[[ Available data open ]]

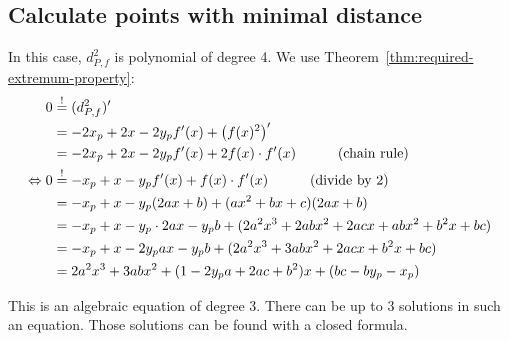 \documentclass[a4paper]{scrartcl}
\theoremstyle{break}
\theoremstyle{nonumberplain}
\begin{document}
\subsection{Calculate points with minimal distance}
In this case, $d_{P,f}^2$ is polynomial of degree 4. 
We use Theorem~\ref{thm:required-extremum-property}:\nobreak
\begin{align}
    0     &\overset{!}{=} (d_{P,f}^2)'\\
          &= -2 x_p + 2x -2y_p f'(x) + \left (f(x)^2 \right )'\\
          &= -2 x_p + 2x -2y_p f'(x) + 2 f(x) \cdot f'(x) \rlap{\hspace*{3em}(chain rule)}\label{eq:minimizingFirstDerivative}\\
\Leftrightarrow 0 &\overset{!}{=} -x_p + x -y_p f'(x) + f(x) \cdot f'(x) \rlap{\hspace*{3em}(divide by 2)}\label{eq:minimizingFirstDerivative}\\
          &= -x_p + x -y_p (2ax+b) + (ax^2+bx+c)(2ax+b)\\
          &= -x_p + x -y_p \cdot 2ax- y_p b + (2 a^2 x^3+2 a b x^2+2 a c x+ab x^2+b^2 x+bc)\\
          &= -x_p + x -2y_p ax- y_p b + (2a^2 x^3 + 3 ab x^2 + 2acx + b^2 x + bc)\\
          &= 2a^2 x^3 + 3 ab x^2 + (1 -2y_p a+ 2ac + b^2)x +(bc-by_p-x_p)
\end{align}



This is an algebraic equation of degree 3.
There can be up to 3 solutions in such an equation. Those solutions
can be found with a closed formula.

\end{document}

[[ Available data closed ]]

> [Exercise prompt]:
Write out again, exactly as they appear above, the lines from the one containing "This is an algebraic equation of degree 3." to the final line, and only those.

> [Exercise response]:
This is an algebraic equation of degree 3.
There can be up to 3 solutions in such an equation. Those solutions
can be found with a closed formula.

\end{document}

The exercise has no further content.